“Il profilo delineato per l’indebitamento netto, anche alla luce degli oneri necessari al rifinanziamento delle politiche invariate (missioni di pace, pubblico impiego, investimenti), richiederà l’individuazione di coperture di notevole entità”: lo scrive il ministro dell’Economia Giovanni Tria nel Documento di Economia e Finanza, secondo il racconto di Carlo Di Foggia sul Fatto. Poche righe sotto si capisce cosa intende: “La copertura delle maggiori spese in conto capitale e il miglioramento del saldo strutturale nel 2022 verranno conseguiti tramite riduzioni di spesa corrente che, grazie a un programma di revisione organica della spesa pubblica, salirebbero da 2 miliardi nel 2020 (ammontare invariato rispetto al 2019) a 5 miliardi nel 2021 e 8 miliardi nel 2022”.
Il Fatto spiega che in quattro anni si tratta di 17 miliardi di tagli, ben superiori ai 13,5 inseriti nelle bozze circolate nei giorni scorsi. Tutto a copertura dell’aumento degli investimenti pubblici previsto dalla scorsa manovra.

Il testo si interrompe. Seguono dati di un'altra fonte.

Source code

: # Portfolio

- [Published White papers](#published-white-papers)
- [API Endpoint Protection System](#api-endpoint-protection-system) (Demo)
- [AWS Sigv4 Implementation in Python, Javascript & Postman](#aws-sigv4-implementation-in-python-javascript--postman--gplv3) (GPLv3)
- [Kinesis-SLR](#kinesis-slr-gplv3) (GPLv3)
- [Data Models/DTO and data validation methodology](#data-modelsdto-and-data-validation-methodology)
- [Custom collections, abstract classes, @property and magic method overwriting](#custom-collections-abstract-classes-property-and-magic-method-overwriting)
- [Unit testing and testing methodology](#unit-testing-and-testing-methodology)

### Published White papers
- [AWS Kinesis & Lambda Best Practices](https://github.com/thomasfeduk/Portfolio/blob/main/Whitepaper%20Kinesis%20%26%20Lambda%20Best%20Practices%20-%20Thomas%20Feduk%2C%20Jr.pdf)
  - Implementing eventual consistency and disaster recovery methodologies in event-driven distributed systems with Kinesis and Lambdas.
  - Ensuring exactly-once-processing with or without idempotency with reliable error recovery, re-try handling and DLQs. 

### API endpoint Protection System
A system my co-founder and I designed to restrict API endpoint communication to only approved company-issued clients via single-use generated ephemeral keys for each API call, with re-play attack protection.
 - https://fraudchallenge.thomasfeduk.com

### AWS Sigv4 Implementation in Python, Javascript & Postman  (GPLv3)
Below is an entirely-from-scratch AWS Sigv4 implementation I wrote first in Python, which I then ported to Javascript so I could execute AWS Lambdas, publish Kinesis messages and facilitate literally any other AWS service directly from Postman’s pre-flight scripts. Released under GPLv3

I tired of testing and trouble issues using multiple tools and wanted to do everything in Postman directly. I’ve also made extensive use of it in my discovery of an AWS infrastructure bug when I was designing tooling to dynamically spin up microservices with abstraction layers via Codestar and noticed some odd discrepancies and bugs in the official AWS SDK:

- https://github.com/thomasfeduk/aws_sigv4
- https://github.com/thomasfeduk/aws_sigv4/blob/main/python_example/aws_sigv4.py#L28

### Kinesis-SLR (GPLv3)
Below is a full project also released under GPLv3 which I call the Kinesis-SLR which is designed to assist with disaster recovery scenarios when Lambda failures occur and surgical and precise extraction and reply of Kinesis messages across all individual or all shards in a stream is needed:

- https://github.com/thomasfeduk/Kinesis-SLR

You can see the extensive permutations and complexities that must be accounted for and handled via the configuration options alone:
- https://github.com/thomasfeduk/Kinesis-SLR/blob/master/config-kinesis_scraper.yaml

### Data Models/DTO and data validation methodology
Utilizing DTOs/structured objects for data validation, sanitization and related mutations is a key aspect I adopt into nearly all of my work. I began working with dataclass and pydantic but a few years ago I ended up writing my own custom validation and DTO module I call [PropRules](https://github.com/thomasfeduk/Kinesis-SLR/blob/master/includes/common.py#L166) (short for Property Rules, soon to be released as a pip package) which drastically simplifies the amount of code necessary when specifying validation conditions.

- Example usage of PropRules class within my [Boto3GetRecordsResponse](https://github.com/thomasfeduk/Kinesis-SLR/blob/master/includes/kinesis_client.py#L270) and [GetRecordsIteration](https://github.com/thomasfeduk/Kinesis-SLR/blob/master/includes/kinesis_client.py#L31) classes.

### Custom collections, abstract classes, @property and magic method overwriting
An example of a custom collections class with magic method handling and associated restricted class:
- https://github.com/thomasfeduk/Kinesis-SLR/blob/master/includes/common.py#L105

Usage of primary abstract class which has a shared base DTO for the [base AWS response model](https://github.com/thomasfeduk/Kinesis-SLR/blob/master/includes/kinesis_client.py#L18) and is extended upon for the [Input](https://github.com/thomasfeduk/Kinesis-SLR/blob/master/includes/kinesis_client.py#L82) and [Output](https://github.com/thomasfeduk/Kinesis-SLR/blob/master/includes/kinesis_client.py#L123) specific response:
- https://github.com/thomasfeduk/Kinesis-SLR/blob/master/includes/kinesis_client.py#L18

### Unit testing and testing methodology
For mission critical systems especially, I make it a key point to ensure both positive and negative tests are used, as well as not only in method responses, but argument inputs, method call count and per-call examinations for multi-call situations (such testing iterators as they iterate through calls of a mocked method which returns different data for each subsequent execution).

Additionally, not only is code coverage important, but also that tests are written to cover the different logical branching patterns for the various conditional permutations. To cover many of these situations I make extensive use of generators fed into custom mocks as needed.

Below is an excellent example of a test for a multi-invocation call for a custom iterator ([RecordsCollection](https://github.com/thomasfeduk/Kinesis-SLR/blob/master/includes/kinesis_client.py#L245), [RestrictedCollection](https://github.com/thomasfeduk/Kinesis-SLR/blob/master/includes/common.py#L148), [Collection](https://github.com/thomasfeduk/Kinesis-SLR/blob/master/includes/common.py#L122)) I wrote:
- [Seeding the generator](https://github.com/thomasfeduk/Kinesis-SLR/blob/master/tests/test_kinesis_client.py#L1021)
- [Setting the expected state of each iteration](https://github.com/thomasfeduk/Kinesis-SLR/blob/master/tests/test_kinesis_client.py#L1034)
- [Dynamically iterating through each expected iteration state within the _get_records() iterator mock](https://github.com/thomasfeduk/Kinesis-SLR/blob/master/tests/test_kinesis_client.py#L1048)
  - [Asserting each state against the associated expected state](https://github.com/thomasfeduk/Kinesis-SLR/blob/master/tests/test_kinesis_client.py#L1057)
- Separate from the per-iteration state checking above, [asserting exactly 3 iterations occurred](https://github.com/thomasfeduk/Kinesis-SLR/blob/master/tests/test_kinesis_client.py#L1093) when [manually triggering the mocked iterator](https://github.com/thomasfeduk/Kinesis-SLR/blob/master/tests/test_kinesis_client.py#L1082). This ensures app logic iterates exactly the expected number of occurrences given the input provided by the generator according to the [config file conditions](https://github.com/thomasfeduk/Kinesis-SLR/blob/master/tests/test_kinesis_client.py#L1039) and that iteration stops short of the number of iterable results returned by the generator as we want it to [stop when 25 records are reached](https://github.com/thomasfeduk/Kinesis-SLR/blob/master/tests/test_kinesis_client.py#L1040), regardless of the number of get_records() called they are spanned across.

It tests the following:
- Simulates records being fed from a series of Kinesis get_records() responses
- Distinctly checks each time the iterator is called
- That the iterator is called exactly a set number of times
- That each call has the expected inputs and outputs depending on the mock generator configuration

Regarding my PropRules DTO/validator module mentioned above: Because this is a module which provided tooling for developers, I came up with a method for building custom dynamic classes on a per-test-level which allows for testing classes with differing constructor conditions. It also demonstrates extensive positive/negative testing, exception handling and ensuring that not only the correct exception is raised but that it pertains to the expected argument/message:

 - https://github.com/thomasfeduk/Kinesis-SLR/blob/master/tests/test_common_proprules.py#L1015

È il compromesso con Bruxelles su cui poggia il documento che fa da base alla manovra di autunno.
Il Tesoro conferma il congelamento nel 2019 dei 2 miliardi i tagli ai ministeri concordato con l’Ue – che comprendono voci assai delicate, come i fondi per imprese, Università e Trasporti –e lo estende al prossimo anno.